As evidenced by the recent showing at Utah’s bi-annual Outdoor Retailer show, outdoor apparel makers are making confident strides toward creating products that don’t make you look like some neon-clad adventurer without sacrificing any of the core advantages of wearing their brand. Apparel, in other words, that lets you benefit from the waterproof/breathable technologies and smart insulation solutions suited to combat the harsh environs of the backcountry—yet still appear fashion-forward enough to wear in any city throughout the world. It’s an encouraging trend. But a few outdoor brands have been doing this for years. Four of the very best are below.
This manufacturer, based in Portland, Oregon, makes some truly striking, high-quality clothes, which can fashionably handle all the elements of travel. Think stylish bike-commute pants, jackets that shed rain but never leave you clammy, travel-ready dresses and shirts, and host of thoughtfully designs accessories. Their attention to detail is nonpareil, from heather-brushed fabrics to the use of recycled down in their insulated pieces. But Nau is much more than one of the best tech-savvy apparel-makers out there. They’re also deeply committed to sustainability, as evidenced by their use of recycled materials and their Partners for Change program, which donates two percent of all sales to one of five NGOs.

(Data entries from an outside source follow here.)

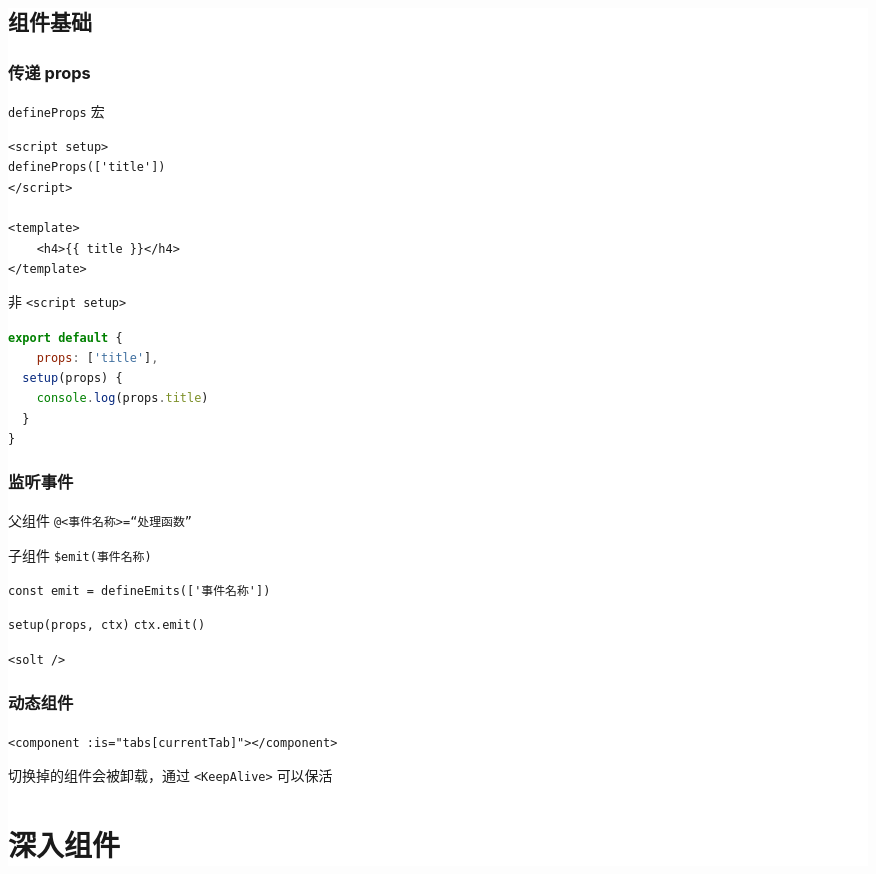 

## 组件基础

### 传递 props

`defineProps` 宏

```vue
<script setup>
defineProps(['title'])
</script>

<template>
	<h4>{{ title }}</h4>
</template>
```

非 `<script setup>`

```js
export default {
	props: ['title'],
  setup(props) {
    console.log(props.title)
  }
}
```



### 监听事件

父组件 `@<事件名称>=“处理函数”`

子组件 `$emit(事件名称)`

`const emit = defineEmits(['事件名称'])` 

`setup(props, ctx)` `ctx.emit()`



`<solt />`



### 动态组件

```vue
<component :is="tabs[currentTab]"></component>
```

切换掉的组件会被卸载，通过 `<KeepAlive>` 可以保活



# 深入组件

Key Pieces: Men’s weatherproof Hokkaido Blazer ($475) and the woman’s weather-resistant, tailored Tech-Nique Dress ($200, pictured above).
See Also: Toad & Co
Self-described as products designed for “life in motion” Veilance grew out of the Arc’Teryx brand, one of the most revered outdoor gear makers around. They leverage the same high-tech fabrics like Gore-Tex pro waterproof/breathable technology, but with more fashion-forward, metro-sexual designs. Though their prices aren’t cheap—the least expensive jacket runs $995, the contemporary designs and the brand’s long-established reputation for years of durable use make buying one of their products more of an investment than a whim purchase. And sorry, ladies. Right now they only have men’s clothing. But some of the femme Arc’Teryx stuff is pretty righteous.

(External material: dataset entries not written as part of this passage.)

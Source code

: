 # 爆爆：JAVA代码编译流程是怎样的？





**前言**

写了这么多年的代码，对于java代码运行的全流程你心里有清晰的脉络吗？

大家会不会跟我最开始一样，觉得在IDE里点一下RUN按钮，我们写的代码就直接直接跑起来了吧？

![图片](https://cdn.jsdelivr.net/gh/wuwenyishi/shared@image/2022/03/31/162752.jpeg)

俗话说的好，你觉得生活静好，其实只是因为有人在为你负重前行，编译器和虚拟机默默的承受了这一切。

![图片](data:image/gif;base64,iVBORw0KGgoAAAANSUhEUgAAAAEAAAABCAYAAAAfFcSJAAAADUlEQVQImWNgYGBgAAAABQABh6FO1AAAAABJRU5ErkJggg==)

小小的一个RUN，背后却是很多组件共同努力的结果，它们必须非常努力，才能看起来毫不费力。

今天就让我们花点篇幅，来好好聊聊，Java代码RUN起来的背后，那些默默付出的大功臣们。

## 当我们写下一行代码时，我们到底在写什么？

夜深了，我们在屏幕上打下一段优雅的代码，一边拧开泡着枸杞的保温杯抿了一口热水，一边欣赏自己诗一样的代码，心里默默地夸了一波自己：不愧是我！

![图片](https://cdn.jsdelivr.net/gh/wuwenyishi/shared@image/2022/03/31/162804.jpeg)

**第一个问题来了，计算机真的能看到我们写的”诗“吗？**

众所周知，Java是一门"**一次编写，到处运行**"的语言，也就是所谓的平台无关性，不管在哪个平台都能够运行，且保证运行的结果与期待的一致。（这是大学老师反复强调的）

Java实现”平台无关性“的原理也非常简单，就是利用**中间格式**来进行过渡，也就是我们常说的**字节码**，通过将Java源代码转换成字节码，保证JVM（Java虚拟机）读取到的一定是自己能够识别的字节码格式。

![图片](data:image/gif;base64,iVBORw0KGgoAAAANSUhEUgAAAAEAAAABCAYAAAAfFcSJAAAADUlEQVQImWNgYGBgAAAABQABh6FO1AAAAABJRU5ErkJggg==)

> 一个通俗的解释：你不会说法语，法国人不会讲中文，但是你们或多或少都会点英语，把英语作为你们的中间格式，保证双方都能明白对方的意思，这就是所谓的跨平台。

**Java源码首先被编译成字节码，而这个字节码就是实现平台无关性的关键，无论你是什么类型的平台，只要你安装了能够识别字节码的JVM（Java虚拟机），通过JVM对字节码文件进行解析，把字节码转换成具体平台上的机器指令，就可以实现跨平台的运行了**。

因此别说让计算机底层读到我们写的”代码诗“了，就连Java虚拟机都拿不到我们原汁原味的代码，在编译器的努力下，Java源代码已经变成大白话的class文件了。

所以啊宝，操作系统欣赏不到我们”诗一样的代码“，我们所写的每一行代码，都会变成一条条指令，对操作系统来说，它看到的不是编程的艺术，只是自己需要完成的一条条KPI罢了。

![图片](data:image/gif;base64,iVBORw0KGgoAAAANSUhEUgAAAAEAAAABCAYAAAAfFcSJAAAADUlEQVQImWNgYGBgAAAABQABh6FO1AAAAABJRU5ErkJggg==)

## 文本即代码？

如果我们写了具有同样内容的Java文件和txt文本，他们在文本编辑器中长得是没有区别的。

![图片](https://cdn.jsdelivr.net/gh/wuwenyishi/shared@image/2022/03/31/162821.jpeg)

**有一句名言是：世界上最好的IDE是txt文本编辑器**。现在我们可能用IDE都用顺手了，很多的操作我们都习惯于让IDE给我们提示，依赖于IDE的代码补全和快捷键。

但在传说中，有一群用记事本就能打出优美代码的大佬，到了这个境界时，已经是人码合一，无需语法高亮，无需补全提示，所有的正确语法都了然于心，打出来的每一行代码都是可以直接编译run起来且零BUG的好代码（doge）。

Key Piece: Field IS Jacket ($1,195, pictured above)
See also: Craghopper
New Zealand-based Icebreaker isn’t the only company that works with merino wool: that itch-free, miracle fabric that keeps you warm when it’s cold (even when the clothes get wet), cools you off when you start to warm up, wicks away your sweat, and—a real coup for travelers—never retains any body odor, even after weeks without washing. But they are one of the best. Their line comes in all shapes and sizes, from base layers to fleeces, and in a variety of thicknesses to accommodate all sorts of temp ranges. New forays into insulated and hybrid layers with polyester speak of the brave New World ahead, but their t-shirts alone should be a standby in your overnight pack.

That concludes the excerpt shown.